Background PYRAMID was an international post‐marketing registry that aimed to collect data on the long‐term safety and effectiveness of adalimumab treatment per local standard of care in patients with moderately to severely active Crohn's disease (CD). Here, we present post hoc analyses of observational data from patients who became pregnant while participating in this registry and receiving adalimumab. Methods From the subpopulation of patients receiving adalimumab who became pregnant while taking part in PYRAMID, data on patient characteristics, pregnancy outcomes, and complications of pregnancy were analysed retrospectively. Results Across the PYRAMID registry, 293 pregnancies occurred in patients who had gestational adalimumab exposure (average disease duration at last menstrual period: 8.6 years), resulting in 300 pregnancy outcomes.
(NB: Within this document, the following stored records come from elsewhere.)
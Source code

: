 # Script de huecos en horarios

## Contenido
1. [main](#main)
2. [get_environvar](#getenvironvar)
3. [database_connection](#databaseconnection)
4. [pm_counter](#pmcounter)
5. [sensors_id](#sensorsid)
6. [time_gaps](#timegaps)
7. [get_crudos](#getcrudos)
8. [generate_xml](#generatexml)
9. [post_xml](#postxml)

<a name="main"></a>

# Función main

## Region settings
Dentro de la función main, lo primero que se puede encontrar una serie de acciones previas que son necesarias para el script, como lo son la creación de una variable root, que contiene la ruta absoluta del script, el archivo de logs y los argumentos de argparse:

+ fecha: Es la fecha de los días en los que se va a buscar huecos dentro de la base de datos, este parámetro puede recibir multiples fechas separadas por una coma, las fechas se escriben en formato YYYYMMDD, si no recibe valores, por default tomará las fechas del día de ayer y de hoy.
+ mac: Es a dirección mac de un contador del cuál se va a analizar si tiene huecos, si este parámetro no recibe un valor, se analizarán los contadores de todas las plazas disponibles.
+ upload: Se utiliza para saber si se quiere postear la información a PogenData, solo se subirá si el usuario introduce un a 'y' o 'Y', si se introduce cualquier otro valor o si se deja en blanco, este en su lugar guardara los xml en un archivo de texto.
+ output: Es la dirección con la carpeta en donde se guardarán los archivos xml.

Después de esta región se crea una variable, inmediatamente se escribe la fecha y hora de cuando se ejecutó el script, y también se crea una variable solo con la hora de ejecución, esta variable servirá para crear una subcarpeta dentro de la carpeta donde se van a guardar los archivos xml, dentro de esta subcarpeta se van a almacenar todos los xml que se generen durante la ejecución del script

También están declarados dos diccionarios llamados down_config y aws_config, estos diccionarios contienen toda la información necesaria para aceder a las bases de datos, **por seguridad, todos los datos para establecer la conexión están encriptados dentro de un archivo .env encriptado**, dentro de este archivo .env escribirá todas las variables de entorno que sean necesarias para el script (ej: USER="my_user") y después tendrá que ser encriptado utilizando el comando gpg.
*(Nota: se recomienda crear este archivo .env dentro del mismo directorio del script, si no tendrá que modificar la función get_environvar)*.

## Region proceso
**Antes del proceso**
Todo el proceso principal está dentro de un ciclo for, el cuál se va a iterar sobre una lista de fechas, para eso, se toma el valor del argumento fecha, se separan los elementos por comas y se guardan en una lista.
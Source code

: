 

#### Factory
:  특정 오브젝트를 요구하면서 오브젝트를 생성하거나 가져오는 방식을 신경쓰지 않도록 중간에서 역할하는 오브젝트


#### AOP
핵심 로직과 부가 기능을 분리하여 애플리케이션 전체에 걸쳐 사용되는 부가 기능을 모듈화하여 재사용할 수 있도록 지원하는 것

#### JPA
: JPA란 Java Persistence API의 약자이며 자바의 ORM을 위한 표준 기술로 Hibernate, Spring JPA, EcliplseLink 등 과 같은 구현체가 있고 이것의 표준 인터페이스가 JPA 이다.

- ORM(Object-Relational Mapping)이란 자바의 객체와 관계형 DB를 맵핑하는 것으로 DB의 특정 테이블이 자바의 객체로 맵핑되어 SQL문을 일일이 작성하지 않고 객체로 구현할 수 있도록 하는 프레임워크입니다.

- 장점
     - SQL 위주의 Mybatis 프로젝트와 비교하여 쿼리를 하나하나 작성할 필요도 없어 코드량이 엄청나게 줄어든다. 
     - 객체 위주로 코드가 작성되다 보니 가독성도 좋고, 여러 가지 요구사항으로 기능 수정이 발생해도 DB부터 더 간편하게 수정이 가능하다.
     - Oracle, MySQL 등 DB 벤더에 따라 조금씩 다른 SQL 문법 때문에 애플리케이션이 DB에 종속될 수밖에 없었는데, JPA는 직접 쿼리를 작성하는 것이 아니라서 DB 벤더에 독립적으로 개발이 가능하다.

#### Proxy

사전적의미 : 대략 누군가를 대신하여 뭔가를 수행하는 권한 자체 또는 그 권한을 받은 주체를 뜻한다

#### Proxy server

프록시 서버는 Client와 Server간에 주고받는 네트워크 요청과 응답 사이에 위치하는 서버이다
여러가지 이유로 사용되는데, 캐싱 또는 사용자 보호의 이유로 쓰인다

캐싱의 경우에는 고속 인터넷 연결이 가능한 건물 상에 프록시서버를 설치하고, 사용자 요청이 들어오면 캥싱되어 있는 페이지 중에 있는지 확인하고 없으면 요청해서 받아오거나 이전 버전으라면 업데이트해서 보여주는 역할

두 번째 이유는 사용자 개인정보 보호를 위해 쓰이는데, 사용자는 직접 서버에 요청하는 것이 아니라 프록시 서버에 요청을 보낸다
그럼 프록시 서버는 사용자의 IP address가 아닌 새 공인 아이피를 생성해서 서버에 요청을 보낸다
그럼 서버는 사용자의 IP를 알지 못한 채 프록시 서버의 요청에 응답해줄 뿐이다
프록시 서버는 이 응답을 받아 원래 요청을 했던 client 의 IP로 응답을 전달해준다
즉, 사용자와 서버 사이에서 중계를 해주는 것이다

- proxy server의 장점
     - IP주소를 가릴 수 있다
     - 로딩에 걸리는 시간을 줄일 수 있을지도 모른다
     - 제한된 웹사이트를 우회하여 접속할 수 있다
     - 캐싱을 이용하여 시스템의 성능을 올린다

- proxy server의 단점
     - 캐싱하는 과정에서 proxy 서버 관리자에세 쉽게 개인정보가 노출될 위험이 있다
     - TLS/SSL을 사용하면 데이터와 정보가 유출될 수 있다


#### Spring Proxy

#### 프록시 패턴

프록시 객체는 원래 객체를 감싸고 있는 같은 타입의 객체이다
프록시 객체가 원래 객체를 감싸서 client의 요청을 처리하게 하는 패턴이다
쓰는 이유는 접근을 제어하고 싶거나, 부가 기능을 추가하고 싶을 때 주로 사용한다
A total of 197 pregnancies (67.2%) were exposed to adalimumab in all trimesters per physician's decision. Of the known reported outcomes (96.3%), 81.7% (236/289) were live births, 10.4% (30/289) were spontaneous abortions, 4.8% (14/289) elective terminations, 2.8% (8/289) ectopic pregnancies, and 0.3% (1/289) was a stillbirth. Congenital malformations (pulmonary valve stenosis and tricuspid valve incompetence) were reported in one infant. In addition to the pregnancy outcomes described above, 23 complications of pregnancy were reported in 20 patients. Conclusions This analysis showed that adalimumab treatment in patients with CD, who became pregnant whilst participating in the PYRAMID registry, contributed no additional adverse effects during the pregnancy course or on pregnancy outcomes.